The JS-SEZ is ultimately an experiment in transcending the Westphalian logic of territorial sovereignty to create functional economic integration across borders. If it succeeds, it will change not just Singapore’s relationship with Malaysia, but Singapore’s understanding of what it means to be a successful small state in a complex, interconnected world.
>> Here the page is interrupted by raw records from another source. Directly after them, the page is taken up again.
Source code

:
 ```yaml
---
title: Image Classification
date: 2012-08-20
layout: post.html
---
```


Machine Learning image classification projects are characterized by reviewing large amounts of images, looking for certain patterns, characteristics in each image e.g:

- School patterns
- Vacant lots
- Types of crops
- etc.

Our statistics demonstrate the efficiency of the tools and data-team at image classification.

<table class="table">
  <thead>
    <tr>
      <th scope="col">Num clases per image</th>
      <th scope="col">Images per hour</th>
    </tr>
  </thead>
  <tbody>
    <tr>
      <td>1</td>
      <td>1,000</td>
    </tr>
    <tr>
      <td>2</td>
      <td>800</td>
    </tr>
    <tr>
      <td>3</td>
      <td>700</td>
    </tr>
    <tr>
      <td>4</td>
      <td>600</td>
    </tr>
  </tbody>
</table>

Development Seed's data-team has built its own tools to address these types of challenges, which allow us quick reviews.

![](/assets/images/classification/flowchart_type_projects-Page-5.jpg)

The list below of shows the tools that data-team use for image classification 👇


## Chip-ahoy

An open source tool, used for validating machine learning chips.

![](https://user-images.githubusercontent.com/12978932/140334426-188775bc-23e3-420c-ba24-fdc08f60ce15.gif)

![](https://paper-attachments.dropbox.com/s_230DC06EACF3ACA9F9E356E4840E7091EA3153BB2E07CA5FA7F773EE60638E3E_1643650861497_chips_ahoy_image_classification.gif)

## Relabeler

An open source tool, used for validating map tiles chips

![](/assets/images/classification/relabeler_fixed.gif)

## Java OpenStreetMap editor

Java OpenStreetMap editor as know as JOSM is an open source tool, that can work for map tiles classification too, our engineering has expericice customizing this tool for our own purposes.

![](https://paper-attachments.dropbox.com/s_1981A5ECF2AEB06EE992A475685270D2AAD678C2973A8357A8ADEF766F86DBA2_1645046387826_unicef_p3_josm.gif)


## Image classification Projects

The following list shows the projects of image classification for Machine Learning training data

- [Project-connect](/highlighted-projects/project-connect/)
The question is no longer whether Singapore and Malaysia are better as friends than rivals—Zafrul is manifestly correct on this point. The question is whether both nations can build and sustain the institutional frameworks, political will, and practical mechanisms to make friendship work in practice, delivering tangible benefits that justify the trust, compromise, and coordination that genuine partnership requires. The JS-SEZ will provide the answer.